[Data records]
++++++
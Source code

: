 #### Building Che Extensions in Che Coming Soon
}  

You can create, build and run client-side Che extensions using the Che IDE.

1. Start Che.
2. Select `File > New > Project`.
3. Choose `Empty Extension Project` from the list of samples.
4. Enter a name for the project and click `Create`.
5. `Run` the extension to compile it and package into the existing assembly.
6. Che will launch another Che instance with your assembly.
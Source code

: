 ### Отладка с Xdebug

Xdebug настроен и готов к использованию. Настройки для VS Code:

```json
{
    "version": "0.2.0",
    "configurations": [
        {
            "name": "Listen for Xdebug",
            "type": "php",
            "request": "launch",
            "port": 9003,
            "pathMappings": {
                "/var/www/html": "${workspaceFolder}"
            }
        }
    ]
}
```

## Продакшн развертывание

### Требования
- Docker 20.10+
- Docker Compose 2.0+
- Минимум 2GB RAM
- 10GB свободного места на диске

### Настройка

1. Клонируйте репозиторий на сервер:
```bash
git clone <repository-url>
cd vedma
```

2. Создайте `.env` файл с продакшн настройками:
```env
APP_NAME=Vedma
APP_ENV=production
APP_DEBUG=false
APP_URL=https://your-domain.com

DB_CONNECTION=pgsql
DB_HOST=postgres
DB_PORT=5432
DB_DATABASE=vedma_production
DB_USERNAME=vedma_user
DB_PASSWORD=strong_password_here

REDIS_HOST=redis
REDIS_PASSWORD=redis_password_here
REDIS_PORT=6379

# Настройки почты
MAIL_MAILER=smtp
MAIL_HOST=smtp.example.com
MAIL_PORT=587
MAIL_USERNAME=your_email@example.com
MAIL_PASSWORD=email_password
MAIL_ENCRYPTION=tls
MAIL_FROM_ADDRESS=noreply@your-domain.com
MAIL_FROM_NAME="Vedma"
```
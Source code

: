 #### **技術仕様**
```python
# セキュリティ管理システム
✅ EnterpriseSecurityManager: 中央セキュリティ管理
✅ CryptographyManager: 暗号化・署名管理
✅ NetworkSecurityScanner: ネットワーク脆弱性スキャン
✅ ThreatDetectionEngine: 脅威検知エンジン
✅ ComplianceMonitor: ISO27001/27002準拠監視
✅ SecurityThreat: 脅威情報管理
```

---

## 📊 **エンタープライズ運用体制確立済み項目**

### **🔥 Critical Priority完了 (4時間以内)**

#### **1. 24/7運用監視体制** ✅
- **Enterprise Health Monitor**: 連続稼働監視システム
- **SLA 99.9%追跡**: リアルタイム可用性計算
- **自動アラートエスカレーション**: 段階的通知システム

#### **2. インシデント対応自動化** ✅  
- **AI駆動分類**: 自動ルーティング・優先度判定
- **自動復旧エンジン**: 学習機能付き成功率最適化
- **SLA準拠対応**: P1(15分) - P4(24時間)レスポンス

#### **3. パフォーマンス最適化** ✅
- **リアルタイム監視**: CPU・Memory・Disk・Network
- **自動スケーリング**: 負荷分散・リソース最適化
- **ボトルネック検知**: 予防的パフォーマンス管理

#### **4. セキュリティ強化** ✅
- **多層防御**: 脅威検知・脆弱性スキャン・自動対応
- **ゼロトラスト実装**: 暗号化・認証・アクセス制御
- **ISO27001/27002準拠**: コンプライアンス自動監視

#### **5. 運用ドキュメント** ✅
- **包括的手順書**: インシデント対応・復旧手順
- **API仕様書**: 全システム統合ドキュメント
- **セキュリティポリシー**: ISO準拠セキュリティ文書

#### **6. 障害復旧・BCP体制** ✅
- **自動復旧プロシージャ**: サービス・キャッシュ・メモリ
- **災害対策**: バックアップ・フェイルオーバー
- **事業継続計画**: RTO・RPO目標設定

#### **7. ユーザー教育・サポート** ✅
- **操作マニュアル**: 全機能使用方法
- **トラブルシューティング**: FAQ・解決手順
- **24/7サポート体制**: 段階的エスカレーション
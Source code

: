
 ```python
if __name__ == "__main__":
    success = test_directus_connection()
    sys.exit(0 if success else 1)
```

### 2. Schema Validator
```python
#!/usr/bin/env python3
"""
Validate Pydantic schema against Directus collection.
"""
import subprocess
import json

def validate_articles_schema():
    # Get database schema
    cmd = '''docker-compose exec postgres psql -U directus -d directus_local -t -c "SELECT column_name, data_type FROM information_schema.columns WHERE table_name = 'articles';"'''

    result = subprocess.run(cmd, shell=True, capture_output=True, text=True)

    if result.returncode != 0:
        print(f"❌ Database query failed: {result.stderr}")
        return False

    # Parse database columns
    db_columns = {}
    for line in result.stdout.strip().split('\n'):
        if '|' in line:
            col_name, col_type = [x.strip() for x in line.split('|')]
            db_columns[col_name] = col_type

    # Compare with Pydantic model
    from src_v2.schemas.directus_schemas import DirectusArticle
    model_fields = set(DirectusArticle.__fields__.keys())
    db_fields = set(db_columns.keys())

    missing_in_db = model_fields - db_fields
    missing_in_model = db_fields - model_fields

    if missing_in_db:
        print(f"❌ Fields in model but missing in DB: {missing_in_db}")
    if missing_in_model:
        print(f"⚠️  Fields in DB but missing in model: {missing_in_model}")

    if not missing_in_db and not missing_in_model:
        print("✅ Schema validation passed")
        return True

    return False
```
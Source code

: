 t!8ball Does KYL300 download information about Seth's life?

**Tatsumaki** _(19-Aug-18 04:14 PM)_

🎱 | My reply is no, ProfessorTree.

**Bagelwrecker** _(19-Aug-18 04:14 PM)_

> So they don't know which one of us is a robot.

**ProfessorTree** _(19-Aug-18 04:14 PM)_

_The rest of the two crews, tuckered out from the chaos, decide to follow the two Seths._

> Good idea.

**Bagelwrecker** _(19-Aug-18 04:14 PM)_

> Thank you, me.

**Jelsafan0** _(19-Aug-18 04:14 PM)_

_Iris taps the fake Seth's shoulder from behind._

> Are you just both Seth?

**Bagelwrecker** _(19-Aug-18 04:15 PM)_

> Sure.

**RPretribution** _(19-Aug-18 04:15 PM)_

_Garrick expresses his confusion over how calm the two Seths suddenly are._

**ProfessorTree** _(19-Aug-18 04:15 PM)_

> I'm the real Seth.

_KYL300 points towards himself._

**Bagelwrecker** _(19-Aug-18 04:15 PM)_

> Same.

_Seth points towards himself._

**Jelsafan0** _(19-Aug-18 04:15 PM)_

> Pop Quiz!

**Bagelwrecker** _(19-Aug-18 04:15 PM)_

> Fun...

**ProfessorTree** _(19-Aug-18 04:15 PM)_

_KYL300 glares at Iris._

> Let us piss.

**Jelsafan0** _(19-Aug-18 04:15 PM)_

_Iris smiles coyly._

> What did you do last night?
++++++
Exactly how many lines of the records hold "split"? Give the number without any words.

Answer to the problem: 2